Paris Thornton is a federal inmate booked at Weber County Jail on a petty violation, for a probation violation. He says he struggles with mental health and substance abuse. He says he hasn’t been tested yet and fears he will contract COVID-19 due to negligence from jail staff.
“These people are like, well you’re probably going to get it anyway, we’re probably all going to get it,” said Thornton.
On July 10, federal public defenders filed a lawsuit in the U.S. District Court against a Weber County Sheriff, U.S. Marshal for the District of Utah and the Director of the U.S. Marshal Service.
“The County Attorney has said, that they have been reviewing people for early release, we don’t know the status of that,” said Sara Wolovick of the ACLU.
“Nobody is really getting rid of anybody, as soon as a body leaves, they’re replaced,” said Thornton.
The petition asks for non-violent inmates to be released early and for more health measures in the jail.
“We don’t feel safe in here because it’s not the cleanest place to be and there is no social distancing,” said Thornton.
The petition claims, ‘respondents are aware of the grave dangers posed by COVID-19 and have failed to implement measures to comply with their constitutional obligations to those in their custody.’
When we previously spoke to Joshua Marigoni, the spokesperson for the jail, he said the prison was separating inmates the best it could to prevent further spread of the virus.
“The County Attorney’s office failed to preemptively work to identify people for early release and as a result, the jail did not have enough space to quarantine people separately,” said Wolovick.
Marigoni told ABC4 News in a previous interview, “any jail setting social distancing is difficult to do, because of the constraints of the building itself and the detention setting.”
“We’re like cattle, we’re like livestock, man, whatever happens, happens,” said Thornton.

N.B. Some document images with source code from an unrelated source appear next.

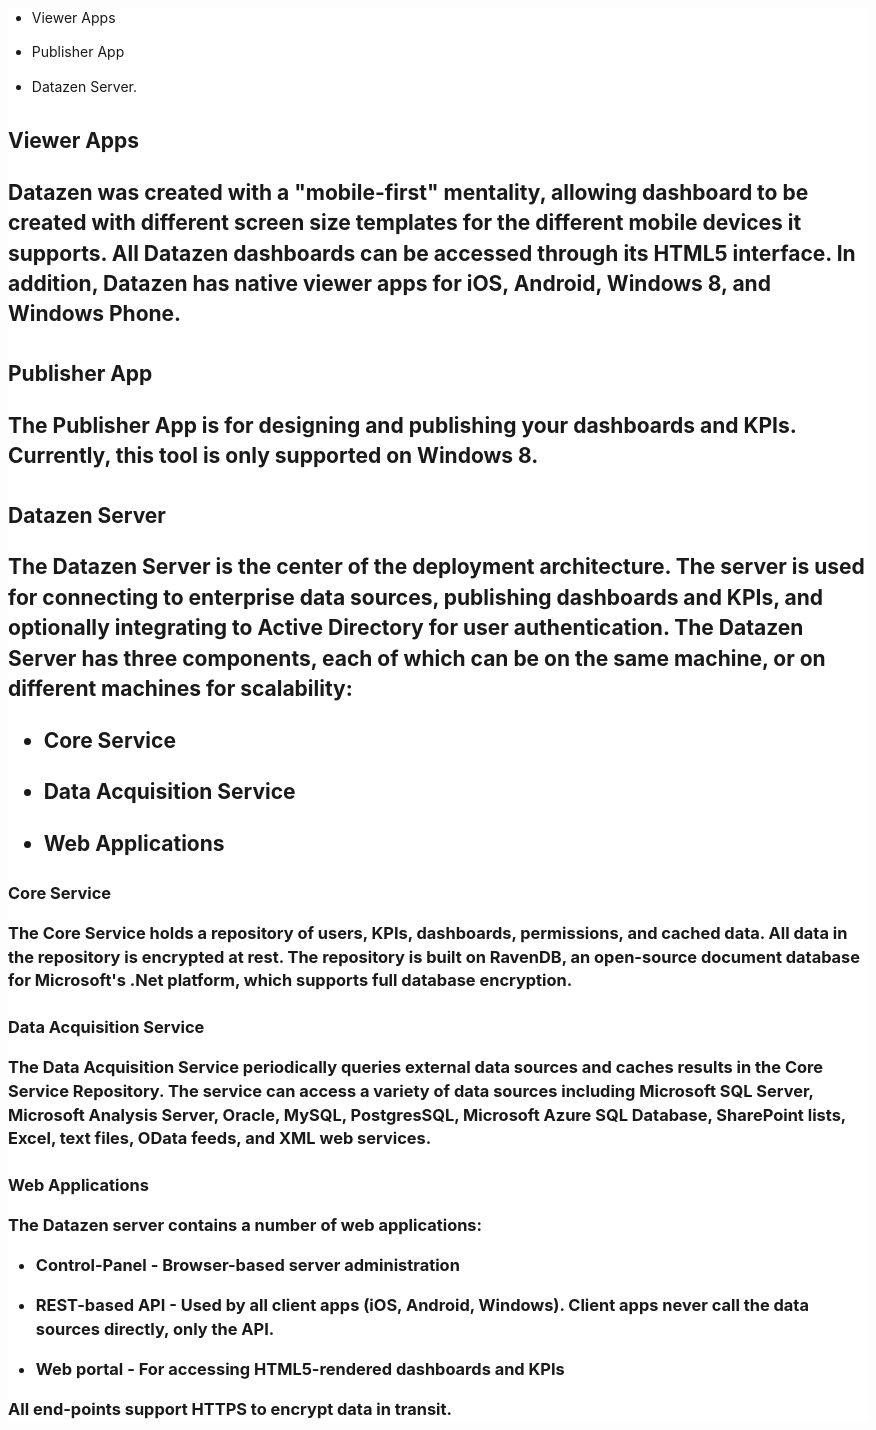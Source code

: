   *  Viewer Apps

  *  Publisher App

  *  Datazen Server.
<h2 id="viewerapps">Viewer Apps


Datazen was created with a "mobile-first" mentality, allowing dashboard to be created with different screen size templates for the different mobile devices it supports. All Datazen dashboards can be accessed through its HTML5 interface. In addition, Datazen has native viewer apps for iOS, Android, Windows 8, and Windows Phone.


<h2 id="publisherapp">Publisher App


The Publisher App is for designing and publishing your dashboards and KPIs. Currently, this tool is only supported on Windows 8.


<h2 id="datazenserver">Datazen Server


The Datazen Server is the center of the deployment architecture. The server is used for connecting to enterprise data sources, publishing dashboards and KPIs, and optionally integrating to Active Directory for user authentication. The Datazen Server has three components, each of which can be on the same machine, or on different machines for scalability: 

  *  Core Service

  *  Data Acquisition Service

  *  Web Applications
<h3 id="coreservice">Core Service


The Core Service holds a repository of users, KPIs, dashboards, permissions, and cached data. All data in the repository is encrypted at rest. The repository is built on RavenDB, an open-source document database for Microsoft's .Net platform, which supports full database encryption. 


<h3 id="dataacquisitionservice">Data Acquisition Service


The Data Acquisition Service periodically queries external data sources and caches results in the Core Service Repository. The service can access a variety of data sources including Microsoft SQL Server, Microsoft Analysis Server, Oracle, MySQL, PostgresSQL, Microsoft Azure SQL Database, SharePoint lists, Excel, text files, OData feeds, and XML web services.


<h3 id="webapplications">Web Applications


The Datazen server contains a number of web applications:

  *  Control-Panel - Browser-based server administration

  *  REST-based API - Used by all client apps (iOS, Android, Windows). Client apps never call the data sources directly, only the API.

  *  Web portal - For accessing HTML5-rendered dashboards and KPIs

All end-points support HTTPS to encrypt data in transit.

Early releases for non-violent inmates are something that should have happened before the outbreak at the jail, according to Wolovick.
“The county attorney needs to be working with the jail, to identify people for early release, and the jail needs to be working with federal agencies, to get federal inmates released early,” said Wolovick.
“I mean they’ve isolated these guys, but the only thing that separates us from these sick individuals is a fire door,” said Thornton.
Marigoni says the jail isn’t taking transfers from the U.S. Marshal Services, and not taking out-of-state inmates anymore, unless it’s on a judges order.
“My fear, in all honesty, is dying in here,” said Thornton.